The answer must consist of each line of the records below that contains the string "Regionen".

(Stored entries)
━━━━

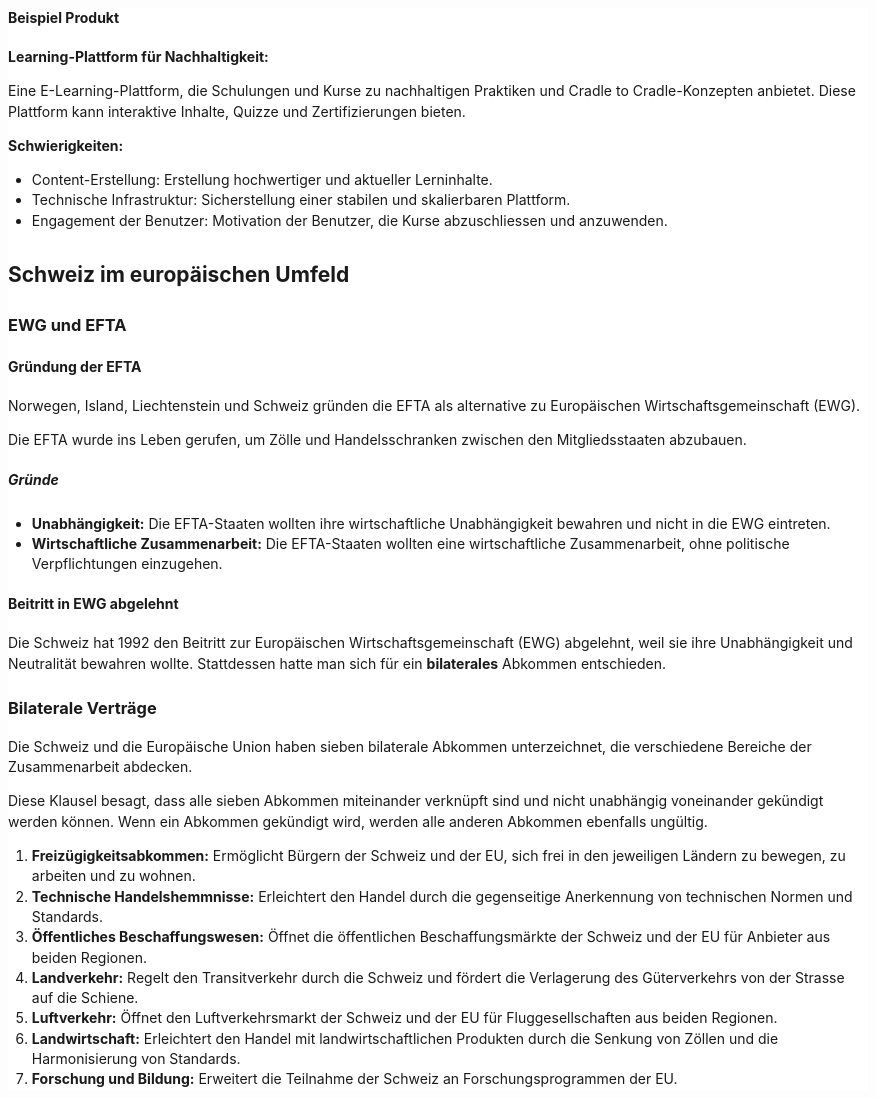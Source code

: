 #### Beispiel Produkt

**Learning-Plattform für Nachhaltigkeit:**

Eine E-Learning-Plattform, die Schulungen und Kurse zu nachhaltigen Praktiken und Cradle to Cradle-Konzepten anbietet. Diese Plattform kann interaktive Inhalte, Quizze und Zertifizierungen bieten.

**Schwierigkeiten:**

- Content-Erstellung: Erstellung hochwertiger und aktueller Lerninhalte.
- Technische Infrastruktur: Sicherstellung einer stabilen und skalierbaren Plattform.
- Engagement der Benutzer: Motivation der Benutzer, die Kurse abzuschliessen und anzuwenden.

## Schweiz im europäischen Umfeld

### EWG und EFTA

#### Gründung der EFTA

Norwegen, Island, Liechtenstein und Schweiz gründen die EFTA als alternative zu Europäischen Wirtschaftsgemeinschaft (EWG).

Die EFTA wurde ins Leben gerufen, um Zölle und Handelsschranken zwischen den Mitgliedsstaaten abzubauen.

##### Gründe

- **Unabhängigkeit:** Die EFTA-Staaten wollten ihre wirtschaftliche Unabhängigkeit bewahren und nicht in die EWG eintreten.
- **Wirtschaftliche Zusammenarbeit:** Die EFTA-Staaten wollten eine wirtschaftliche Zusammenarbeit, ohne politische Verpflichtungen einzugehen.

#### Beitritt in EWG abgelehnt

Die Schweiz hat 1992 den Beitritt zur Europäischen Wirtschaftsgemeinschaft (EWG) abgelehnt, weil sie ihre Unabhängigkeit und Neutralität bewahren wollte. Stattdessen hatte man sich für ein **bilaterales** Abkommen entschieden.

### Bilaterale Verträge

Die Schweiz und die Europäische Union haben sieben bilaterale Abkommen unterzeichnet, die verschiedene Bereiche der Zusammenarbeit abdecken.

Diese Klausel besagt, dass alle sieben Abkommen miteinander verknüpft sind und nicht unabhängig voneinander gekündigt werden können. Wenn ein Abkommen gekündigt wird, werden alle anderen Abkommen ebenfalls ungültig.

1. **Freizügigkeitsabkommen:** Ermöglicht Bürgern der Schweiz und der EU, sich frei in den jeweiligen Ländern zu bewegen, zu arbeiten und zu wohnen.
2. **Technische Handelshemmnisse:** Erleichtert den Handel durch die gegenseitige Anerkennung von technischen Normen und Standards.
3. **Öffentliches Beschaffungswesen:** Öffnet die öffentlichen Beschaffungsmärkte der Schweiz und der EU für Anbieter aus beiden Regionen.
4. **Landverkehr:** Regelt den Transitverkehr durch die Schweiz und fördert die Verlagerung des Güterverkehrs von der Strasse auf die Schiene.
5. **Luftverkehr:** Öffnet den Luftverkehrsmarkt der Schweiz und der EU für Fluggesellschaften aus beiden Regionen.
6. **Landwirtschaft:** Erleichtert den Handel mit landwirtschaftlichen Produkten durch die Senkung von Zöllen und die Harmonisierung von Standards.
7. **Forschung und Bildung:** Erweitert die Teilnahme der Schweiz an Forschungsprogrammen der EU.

━━━━

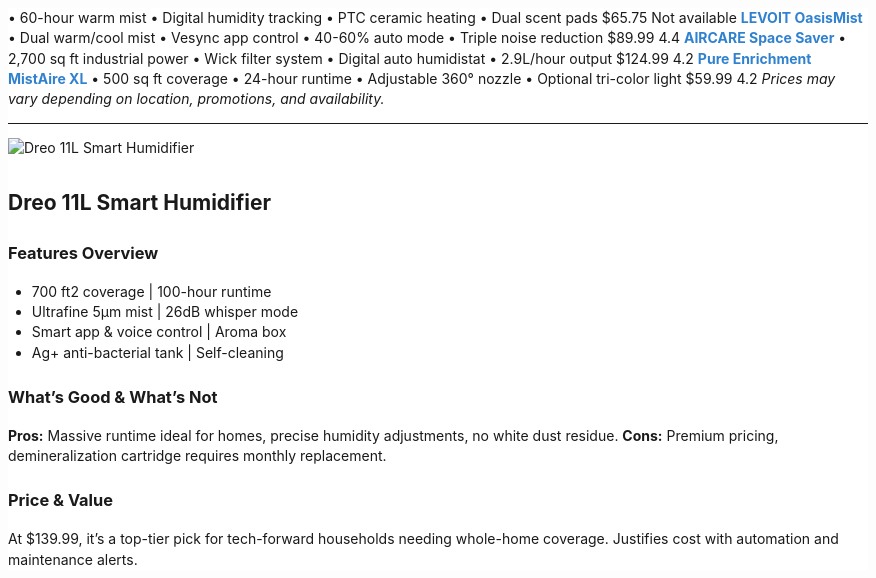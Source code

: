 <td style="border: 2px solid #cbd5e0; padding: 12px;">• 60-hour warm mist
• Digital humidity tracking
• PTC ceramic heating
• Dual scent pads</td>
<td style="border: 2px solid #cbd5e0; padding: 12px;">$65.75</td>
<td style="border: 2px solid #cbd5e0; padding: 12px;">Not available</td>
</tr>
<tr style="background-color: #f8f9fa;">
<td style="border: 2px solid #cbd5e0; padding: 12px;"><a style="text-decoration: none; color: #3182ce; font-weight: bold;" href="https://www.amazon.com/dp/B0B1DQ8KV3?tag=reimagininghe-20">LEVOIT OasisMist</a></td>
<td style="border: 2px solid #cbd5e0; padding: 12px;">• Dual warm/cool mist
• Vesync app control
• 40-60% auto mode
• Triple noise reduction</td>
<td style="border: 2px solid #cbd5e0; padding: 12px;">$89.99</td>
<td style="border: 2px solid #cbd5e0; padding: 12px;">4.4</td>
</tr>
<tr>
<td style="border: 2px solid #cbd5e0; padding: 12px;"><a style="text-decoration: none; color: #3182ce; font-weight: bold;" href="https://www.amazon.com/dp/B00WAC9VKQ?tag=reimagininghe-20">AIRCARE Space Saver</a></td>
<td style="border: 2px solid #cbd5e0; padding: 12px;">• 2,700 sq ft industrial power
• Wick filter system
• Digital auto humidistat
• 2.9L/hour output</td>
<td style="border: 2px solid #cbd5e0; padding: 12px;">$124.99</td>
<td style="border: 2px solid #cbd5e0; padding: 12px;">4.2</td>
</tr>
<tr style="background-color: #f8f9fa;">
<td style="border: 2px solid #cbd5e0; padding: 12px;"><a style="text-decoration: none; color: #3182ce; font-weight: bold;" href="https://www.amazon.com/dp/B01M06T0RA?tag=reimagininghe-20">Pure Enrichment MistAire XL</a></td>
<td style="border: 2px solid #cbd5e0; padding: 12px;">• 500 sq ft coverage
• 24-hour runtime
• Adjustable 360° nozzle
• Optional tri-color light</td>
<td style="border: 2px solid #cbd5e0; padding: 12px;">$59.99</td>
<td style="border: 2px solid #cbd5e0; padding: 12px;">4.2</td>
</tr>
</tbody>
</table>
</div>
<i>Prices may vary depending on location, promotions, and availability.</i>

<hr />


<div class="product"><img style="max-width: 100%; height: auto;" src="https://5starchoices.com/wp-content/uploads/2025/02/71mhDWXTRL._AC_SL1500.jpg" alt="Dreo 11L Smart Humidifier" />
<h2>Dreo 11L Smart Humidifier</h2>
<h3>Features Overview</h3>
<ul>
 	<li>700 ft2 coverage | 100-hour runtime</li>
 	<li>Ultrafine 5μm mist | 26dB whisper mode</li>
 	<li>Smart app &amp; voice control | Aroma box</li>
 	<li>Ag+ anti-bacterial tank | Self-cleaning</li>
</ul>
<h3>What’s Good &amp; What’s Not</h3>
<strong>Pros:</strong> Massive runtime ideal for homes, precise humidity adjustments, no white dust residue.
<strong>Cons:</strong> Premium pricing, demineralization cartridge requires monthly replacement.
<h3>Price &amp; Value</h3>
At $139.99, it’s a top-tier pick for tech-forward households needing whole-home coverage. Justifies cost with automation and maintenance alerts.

━━━━

◆ Expected output ◆
3. **Öffentliches Beschaffungswesen:** Öffnet die öffentlichen Beschaffungsmärkte der Schweiz und der EU für Anbieter aus beiden Regionen.
5. **Luftverkehr:** Öffnet den Luftverkehrsmarkt der Schweiz und der EU für Fluggesellschaften aus beiden Regionen.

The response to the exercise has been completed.